╭─ Entries shown
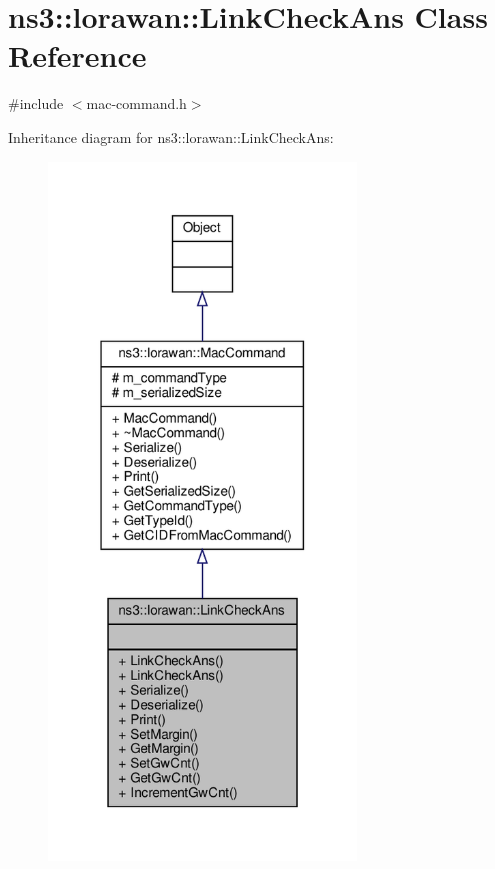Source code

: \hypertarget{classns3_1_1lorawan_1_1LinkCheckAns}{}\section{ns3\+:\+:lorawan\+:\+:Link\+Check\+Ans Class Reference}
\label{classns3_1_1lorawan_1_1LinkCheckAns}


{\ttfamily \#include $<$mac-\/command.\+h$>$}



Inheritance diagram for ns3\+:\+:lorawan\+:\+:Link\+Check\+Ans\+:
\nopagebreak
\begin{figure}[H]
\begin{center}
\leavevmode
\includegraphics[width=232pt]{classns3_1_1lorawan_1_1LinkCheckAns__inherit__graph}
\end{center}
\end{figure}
╰─
╭─ Entries shown
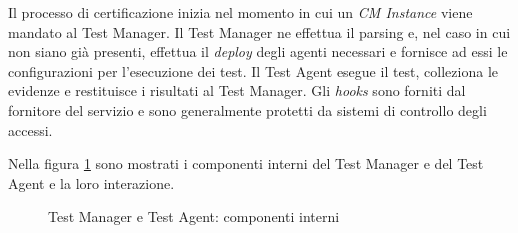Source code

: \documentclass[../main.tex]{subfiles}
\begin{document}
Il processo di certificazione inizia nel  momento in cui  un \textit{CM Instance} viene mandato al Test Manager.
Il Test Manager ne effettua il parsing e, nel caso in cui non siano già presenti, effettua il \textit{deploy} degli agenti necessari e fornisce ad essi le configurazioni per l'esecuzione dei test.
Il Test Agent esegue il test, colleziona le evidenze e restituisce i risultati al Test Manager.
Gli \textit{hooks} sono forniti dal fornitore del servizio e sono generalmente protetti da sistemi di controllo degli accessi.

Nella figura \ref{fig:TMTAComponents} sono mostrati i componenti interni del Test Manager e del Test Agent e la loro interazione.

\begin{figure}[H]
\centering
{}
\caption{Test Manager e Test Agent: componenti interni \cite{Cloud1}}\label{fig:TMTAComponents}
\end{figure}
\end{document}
╰─
Task to complete:
If a line in the listing above contains the word "Manager", include it in your count, then give only the final number.

Solution below:
5